▶ [Task prompt]: Lines in the listing below containing the string "images" are to be identified and copied.

▶ [Material for the task]:
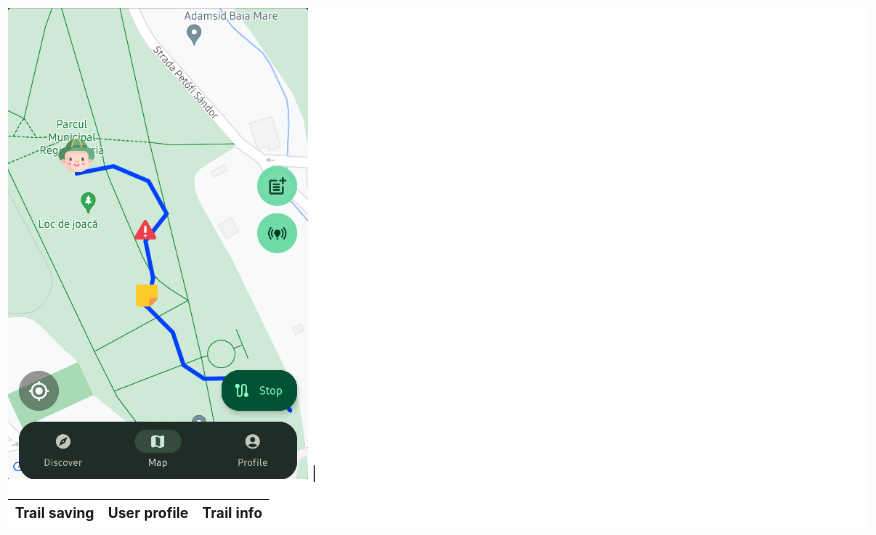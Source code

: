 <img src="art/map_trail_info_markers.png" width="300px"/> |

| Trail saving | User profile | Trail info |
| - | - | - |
...
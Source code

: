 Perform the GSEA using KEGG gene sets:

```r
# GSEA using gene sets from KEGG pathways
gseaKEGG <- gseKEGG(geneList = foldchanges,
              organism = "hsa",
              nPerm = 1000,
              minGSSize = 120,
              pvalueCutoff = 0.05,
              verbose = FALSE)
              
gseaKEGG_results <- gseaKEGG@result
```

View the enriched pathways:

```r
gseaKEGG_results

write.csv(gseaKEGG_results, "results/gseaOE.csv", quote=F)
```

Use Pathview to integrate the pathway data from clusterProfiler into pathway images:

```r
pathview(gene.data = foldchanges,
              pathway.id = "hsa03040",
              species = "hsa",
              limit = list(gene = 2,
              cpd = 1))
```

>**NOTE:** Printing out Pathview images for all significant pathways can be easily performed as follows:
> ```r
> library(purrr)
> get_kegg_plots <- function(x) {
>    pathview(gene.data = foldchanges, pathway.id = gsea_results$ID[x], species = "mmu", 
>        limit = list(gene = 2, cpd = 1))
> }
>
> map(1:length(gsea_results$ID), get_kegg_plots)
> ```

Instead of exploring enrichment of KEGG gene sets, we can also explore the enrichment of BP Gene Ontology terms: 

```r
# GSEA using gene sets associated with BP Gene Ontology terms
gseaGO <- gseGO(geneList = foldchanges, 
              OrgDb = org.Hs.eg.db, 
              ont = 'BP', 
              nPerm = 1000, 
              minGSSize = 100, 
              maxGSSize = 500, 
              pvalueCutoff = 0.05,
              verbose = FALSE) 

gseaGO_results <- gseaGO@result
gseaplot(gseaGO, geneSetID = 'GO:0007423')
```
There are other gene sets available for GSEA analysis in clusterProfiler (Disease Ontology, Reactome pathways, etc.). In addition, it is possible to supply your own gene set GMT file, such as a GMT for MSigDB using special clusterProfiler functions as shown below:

▶ [Result]:
Use Pathview to integrate the pathway data from clusterProfiler into pathway images:
>**NOTE:** Printing out Pathview images for all significant pathways can be easily performed as follows:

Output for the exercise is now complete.